Twelve outstanding individuals have been selected to join Community Voices, an initiative from the Judith Neilson Institute and Media Diversity Australia giving underrepresented Australians a greater voice in our national conversation.
The program aims to give people from all walks of life the skills and confidence to engage with the media on issues affecting all Australian communities.
Participants were chosen from a strong field of more than 80 applicants. Each has a close connection with their local communities and the group reflects ethnic, religious and socio-economic diversity and different political and cultural outlooks.
JNI Director of Education Andrea Ho said Community Voices will help more people with different experiences and views to be heard in the media.
“JNI has chosen through Community Voices to invest in training and supporting Australians from a wide range of underrepresented communities, by teaching them skills to engage confidently and articulately with the news media,” she said.
“By training participants in how to be better media contributors, we give journalists access to a more diverse range of community voices, leading to stories that look and sound more like Australia as it is today.”
MDA Director and co-founder Antoinette Lattouf said the program is unique in that it will be run over 12 months, with training and education from media experts — but also practical industry experience.
“Our media has a long way to go in terms of being representative of our increasingly diverse population,” Ms Lattouf said.
“It’s not only about having more journalists of different ethnic backgrounds, but it also matters who newsrooms turn to for comment, which voices they include and elevate.”
2021 Community Voices participants
Joy Adan is an Filipino-Australian writer, artist and host of ‘At the Well’, a podcast for Catholic women.
Yvonne Young is an Chinese-Australian solicitor who works closely with the Asian Australian business community.
Jeffery Wang is the Taiwanese-Australian founder of the Professional Development Forum, a not-for-profit organisation providing education and networking opportunities for diverse young professionals, and a member of Liberal Party’s Chinese Council.
Amar Singh is the founder and president of Turbans4Australia, a not-for-profit organisation promoting harmony, multiculturalism and understanding of Australians from different backgrounds and cultures.
Daniel Gobena is an Ethiopian-Australian who helps resettle refugees in Western Sydney and works with local communities to tell their stories through podcasts.
Angelica Ojinnaka is a Nigerian-Australian youth advocate, who is helping to raise the voices of African women through outreach programs.
Idrissa Dumbuya moved to Australia from Sierra Leone in 2018. He works with the Jesuit Refugee Service and Refugee Council of Australia, sharing his refugee story with school and community groups.
Ann-Marie Boumerhe is a Lebanese-Australian solicitor and a member of Maronites on Mission, an outreach group supporting marginalised people in the community.
Sawsan Alfayadh is an Iraqi refugee who is now a digital campaigner for Sydney Alliance, supporting diverse people across Sydney to tell their stories through video, social and traditional media.

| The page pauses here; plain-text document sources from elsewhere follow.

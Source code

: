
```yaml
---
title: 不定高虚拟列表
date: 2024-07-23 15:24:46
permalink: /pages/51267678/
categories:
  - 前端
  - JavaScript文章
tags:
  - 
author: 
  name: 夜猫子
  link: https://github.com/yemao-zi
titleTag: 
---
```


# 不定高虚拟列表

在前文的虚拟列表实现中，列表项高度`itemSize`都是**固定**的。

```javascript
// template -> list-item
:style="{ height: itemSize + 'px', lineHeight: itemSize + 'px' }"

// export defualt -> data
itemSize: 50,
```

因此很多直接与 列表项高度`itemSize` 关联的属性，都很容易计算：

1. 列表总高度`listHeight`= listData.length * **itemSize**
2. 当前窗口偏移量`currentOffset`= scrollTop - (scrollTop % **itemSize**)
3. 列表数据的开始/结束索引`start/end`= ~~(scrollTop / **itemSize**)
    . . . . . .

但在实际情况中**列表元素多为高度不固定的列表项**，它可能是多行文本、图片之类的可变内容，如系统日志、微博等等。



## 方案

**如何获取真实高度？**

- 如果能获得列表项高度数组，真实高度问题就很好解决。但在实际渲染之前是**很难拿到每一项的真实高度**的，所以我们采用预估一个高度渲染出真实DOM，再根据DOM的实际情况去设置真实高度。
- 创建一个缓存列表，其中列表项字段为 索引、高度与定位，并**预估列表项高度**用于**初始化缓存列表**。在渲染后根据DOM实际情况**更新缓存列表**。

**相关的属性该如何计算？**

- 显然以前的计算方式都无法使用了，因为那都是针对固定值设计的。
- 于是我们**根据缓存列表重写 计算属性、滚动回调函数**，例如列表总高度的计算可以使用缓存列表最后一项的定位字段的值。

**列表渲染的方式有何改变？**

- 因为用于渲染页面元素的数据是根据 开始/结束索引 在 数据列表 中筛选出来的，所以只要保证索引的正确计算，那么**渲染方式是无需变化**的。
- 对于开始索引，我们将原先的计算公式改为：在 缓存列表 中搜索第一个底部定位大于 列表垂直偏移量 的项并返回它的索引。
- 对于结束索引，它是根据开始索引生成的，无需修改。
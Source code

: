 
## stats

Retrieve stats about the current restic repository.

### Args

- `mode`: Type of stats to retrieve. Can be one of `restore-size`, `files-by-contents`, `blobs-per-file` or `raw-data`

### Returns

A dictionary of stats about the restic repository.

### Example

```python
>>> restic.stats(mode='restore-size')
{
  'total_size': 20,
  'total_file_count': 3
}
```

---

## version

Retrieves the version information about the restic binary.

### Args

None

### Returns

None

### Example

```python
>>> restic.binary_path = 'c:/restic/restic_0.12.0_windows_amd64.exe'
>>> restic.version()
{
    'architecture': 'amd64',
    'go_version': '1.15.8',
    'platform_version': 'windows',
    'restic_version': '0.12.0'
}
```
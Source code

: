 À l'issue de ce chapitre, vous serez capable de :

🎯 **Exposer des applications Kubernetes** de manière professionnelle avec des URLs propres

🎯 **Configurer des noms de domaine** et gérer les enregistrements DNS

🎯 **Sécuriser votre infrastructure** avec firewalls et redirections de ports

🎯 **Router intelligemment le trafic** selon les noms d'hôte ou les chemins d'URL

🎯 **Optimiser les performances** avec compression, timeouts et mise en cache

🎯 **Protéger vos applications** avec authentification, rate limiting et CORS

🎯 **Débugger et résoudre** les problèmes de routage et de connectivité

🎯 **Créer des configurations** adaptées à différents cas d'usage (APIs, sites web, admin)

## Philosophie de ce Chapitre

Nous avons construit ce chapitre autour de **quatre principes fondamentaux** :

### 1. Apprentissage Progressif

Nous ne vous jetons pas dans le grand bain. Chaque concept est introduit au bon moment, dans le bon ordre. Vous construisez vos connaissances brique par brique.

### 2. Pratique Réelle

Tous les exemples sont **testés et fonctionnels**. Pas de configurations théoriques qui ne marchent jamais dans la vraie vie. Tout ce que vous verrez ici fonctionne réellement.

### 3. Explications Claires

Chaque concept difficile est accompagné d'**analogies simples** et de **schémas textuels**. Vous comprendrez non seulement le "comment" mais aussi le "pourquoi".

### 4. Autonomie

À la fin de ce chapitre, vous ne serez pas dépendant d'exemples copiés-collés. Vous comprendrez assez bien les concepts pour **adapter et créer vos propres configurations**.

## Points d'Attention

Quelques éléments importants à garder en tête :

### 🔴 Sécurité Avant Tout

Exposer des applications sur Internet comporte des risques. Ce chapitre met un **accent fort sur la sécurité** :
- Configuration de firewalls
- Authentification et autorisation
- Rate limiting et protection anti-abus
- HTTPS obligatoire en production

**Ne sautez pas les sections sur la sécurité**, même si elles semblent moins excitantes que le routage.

Jimmy Bai is communications adviser at the Australian Securities and Investments Commission and is a committee member of the Chinese Australian Forum.
Basim Al-Ansari is a senior advisor to the Office of the Ayatollah for Australia and is a leader and spokesman for the Australian Muslim community.
Michael Camit is a Filipino-Australian health literacy expert based in Sydney’s south-west, who helps marginalised communities navigate the health system.
Participants to work with newsroom leaders
The year-long program will give participants comprehensive training in different mediums, including radio, TV, print and digital media.
They will learn how to pitch themselves to the media and manage the challenges that come with having a public profile.
Participants will work closely with the project leads, as well as media identities, trainers and experts from across the industry.
The program is led by an experienced team, including Jim Carroll, a former Director of News and Current Affairs at SBS, senior journalist and Director of Media Diversity Australia Antoinette Lattouf, and Ky Chow, a freelance journalist, media consultant and Professional Development Director at Media Diversity Australia.
Jim Carroll said: “This is a really impressive group of individuals who are passionate about taking the next step in representing their communities.”
“We are really excited to be working with them to build their media skills and to deepen their understanding of the way the industry works,” he said.
“Australia will only be a better place with these representatives having stronger voices in the national conversation.”
Ky Chow said: “I’m proud to be part of a program that values true diversity, not just the skin-deep.”
“That’s why we are excited to have a group that is inclusive of the cultural values, opinions and beliefs of our multicultural nation, especially those in culturally diverse communities.”
“It’s fair to say journalists often cop criticism for putting forward the same type of faces, voices and opinions, but I know what it’s like to hit deadlines when resources and time are short, and you have a limited contact book. That’s what is great about this program — we want to help underrepresented Australians become the ‘great talent’ that journalists under pressure need.”
As the program involves frequent face-to-face sessions, participants were required to live in NSW. JNI and Media Diversity Australia are exploring the possibility of running the program in other states.